The Paris Boat Show, also known as "Nautic" or the "Salon Nautic," is an annual French trade show held at the Paris Expo Porte de Versailles in Paris. It runs for nine days, spanning two weekends and the intervening week in early December.

==Organization==
The Nautic has an annual attendance of around 200,000 visitors (206,000 in 2017). The new nautical innovations for the coming season are presented:

- sailing and motor boats, rigid and semi-rigid, as well as all their equipment and accessories;
- board sports: windsurfing, stand-up paddle, kitesurfing, wing foiling, canoeing, water skiing, wakeboarding, etc.
- services to boaters;
- maritime and river rental operators;
- tourist destinations which present the offer present in their territory.
In 2021, for its 60th edition, it was a showcase made up of 785 exhibitors, 1,300 brands, 650 sailing and motor boats exhibited over 100,000 m2 which brought together 200,000 visitors, 4,500 boating professionals and 450 accredited journalists.

==History==
The first show dedicated to boats in Paris was held at the Grand Palais and on the banks of the Seine in 1926. Until the beginning of the 1960s, boating in France was limited to a fairly closed circle of practitioners.

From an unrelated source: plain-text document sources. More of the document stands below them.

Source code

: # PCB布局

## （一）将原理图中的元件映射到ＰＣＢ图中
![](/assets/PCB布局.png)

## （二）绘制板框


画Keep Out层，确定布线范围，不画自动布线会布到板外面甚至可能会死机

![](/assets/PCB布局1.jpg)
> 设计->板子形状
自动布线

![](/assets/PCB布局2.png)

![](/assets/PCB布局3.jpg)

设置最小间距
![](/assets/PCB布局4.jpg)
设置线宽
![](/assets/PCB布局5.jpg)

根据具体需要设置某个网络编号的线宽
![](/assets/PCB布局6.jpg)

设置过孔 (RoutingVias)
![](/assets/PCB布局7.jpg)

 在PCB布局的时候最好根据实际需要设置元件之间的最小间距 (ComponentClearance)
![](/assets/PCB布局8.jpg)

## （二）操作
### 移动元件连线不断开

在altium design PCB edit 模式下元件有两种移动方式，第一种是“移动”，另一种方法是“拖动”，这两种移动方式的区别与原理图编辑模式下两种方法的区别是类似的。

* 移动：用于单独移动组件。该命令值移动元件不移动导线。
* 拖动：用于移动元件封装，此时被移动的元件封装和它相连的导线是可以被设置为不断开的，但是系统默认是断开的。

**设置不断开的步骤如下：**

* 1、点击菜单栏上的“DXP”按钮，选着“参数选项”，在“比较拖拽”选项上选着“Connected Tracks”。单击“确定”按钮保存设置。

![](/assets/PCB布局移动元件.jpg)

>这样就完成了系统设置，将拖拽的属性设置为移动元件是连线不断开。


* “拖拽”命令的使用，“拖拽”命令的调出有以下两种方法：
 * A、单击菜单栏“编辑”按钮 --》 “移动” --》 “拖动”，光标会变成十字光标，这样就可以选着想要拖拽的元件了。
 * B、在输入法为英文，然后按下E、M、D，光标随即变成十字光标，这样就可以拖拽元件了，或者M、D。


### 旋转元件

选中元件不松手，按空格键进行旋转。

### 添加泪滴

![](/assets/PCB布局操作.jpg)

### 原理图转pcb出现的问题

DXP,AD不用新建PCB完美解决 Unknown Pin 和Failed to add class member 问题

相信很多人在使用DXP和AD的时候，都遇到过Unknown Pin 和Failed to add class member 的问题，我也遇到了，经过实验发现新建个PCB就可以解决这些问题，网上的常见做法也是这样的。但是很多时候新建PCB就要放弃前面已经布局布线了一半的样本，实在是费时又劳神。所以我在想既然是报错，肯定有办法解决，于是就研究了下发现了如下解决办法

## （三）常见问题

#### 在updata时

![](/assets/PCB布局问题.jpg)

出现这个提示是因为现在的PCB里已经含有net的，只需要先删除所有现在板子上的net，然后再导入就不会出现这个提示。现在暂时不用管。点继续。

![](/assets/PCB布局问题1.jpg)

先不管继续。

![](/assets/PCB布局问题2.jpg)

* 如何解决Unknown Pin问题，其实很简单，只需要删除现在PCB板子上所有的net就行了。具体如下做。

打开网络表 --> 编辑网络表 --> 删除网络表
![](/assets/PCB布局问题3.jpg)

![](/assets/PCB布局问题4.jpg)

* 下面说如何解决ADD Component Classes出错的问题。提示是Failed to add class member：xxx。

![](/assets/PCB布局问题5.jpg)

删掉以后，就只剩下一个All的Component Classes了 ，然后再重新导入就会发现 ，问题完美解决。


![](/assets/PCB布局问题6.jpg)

However, in 1962, under the leadership of a few enthusiasts like J.P. Jouët, R. Mallard, B. Godefroy, J. Gaudin and C. Perretie who created the National Union of Manufacturers and Traders in Navigation and Pleasure Equipment, a new pleasure craft show was created in 1962 at the CNIT. The building is then just one building in the middle of the immense field of work that is the new Parisian business district La Défense.

This is how the first international boat show in Paris will take place. It was also in 1962 that the foundations of the Federation of Nautical Industries (FIN) were born, but it was in 1964 that the FIN was officially created and the event became a little more important each year.

The year 1964 will also be what many consider to be the true beginning of the democratization of yachting in France. Navigator Éric Tabarly will be the symbol and vector of this new attraction for the boat with his first victory in the English Transat. It was also at the boat show in 1965 that General de Gaulle came to congratulate him on this success and to inaugurate the show.

The first edition brought together 58,000 visitors over 23,000 m2. Attendance records were then reached in the 1990s with more than 300,000 visitors, to now stabilize in a slightly more complicated economic context at around 200,000 visitors.

Since 2010, Nautic has also organized the Nautic Paddle, a stand-up paddle race on the Seine, during the first Sunday of the show. Having become over the years the largest race of its kind globally, the Nautic Paddle welcomed, during its last edition in 2021, 1000 participants including 36 women, from 41 nationalities.

In 2022, the event, renamed the Seine Boat Show, attracted 152,000 visitors. The 2023 edition has been canceled. That of 2024 was to take place in October, but was postponed, then canceled.